From pumpkin carving to costume making and party planning to buying those “fun size” candy bars for trick-or-treaters, doing Halloween up right requires a lot of preparation. But it’s often hard to get great photos of all your work, when most of the Halloween fun happens at night. Try these tips for the spookiest photos you’re ever likely to see.
- Shoot at or just after dusk, when the light is a little spooky. It may not be the “witching hour” (which is way, way past everyone’s bedtime), but it’s easier to get good photos than it is when it’s truly dark.
- Turn off your flash. Otherwise, you’ll eliminate the spooky shadows—or overexpose the shot entirely. Or, if you want to get really creepy, try this low-tech add-on: Hold a small piece of red or brown cellophane over the flash.

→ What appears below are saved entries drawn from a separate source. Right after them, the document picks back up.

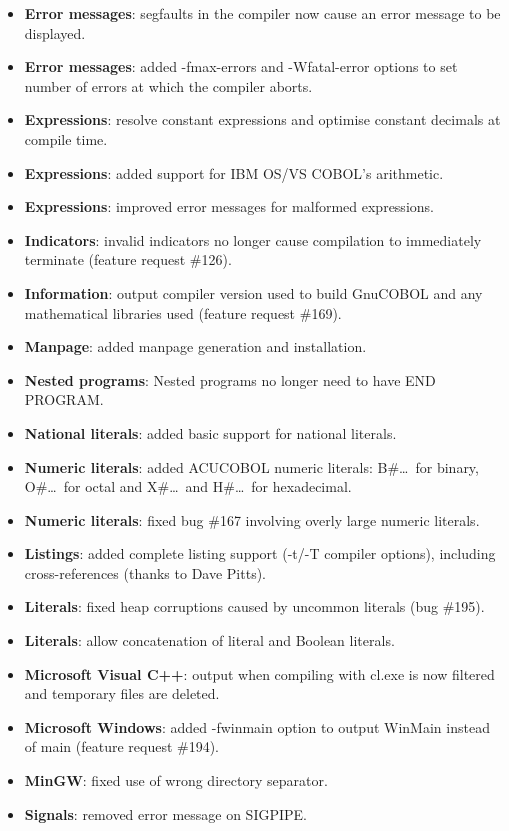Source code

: \begin{itemize}
\item \textbf{Error messages}: segfaults in the compiler now cause an error message to be displayed.
\item \textbf{Error messages}: added -fmax-errors and -Wfatal-error options to set number of errors at which the compiler aborts.
\item \textbf{Expressions}: resolve constant expressions and optimise constant decimals at compile time.
\item \textbf{Expressions}: added support for IBM OS/VS COBOL's arithmetic.
\item \textbf{Expressions}: improved error messages for malformed expressions.
\item \textbf{Indicators}: invalid indicators no longer cause compilation to immediately terminate (feature request \#126).
\item \textbf{Information}: output compiler version used to build GnuCOBOL and any mathematical libraries used (feature request \#169).
\item \textbf{Manpage}: added manpage generation and installation.
\item \textbf{Nested programs}: Nested programs no longer need to have END PROGRAM.
\item \textbf{National literals}: added basic support for national literals.
\item \textbf{Numeric literals}: added ACUCOBOL numeric literals: B\#\ldots\, for binary, O\#\ldots\, for octal and X\#\ldots\, and H\#\ldots\, for hexadecimal.
\item \textbf{Numeric literals}: fixed bug \#167 involving overly large numeric literals.
\item \textbf{Listings}: added complete listing support (-t\slash{}-T compiler options), including cross-references (thanks to Dave Pitts).
\item \textbf{Literals}: fixed heap corruptions caused by uncommon literals (bug \#195).
\item \textbf{Literals}: allow concatenation of literal and Boolean literals.
\item \textbf{Microsoft Visual C++}: output when compiling with cl.exe is now filtered and temporary files are deleted.
\item \textbf{Microsoft Windows}: added -fwinmain option to output WinMain instead of main (feature request \#194).
\item \textbf{MinGW}: fixed use of wrong directory separator.
\item \textbf{Signals}: removed error message on SIGPIPE.

\end{itemize}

- Think about other ways to add light to your photos: Bonfires, glow sticks and sparklers all add Halloween excitement and help illuminate your goblins. Another helpful mood-maker is a flashlight. Placing a flashlight below your subjects’ faces results in a reliably haunting image (which is why it’s so often used when telling scary campfire stories).
- When you’re shooting in low light, you often need longer exposure times, which heightens the risk of blur. Place your camera or smartphone on a tripod when possible, or try resting it on a table or other steady surface.
- Experiment with different ISO settings. When you change your camera’s ISO setting, you’re changing the camera’s sensitivity to light. You will want a high ISO setting in order to pick up the light in your dark photos, but not so high that you pick up every speck of lint or dust in the air. Some cameras and smartphones handle the higher ISOs better than others, so be sure to test yours out before snapping that once-in-a-lifetime pic.
- A long-exposure frame, meanwhile, can put a weird glow on objects against a dark background. And if your subjects move while you’re taking the picture you can get a cool, ghostly effect. (If you’ve ever come across those apps that add “spirit” effects to your pictures, this is what they do.) And for a cool “motion blur” effect, check out the Slow Shutter Cam app for iOS and Camera FV-5 for Android.
Finally, keep in mind that you can’t expect to become a master photographer of the paranormal within five minutes of trying. Practice some night shots with your smartphone or camera so that you know which settings you prefer and how to find them quickly. Not even a zombie likes to hold his or her pose while the photographer fumbles through a menu.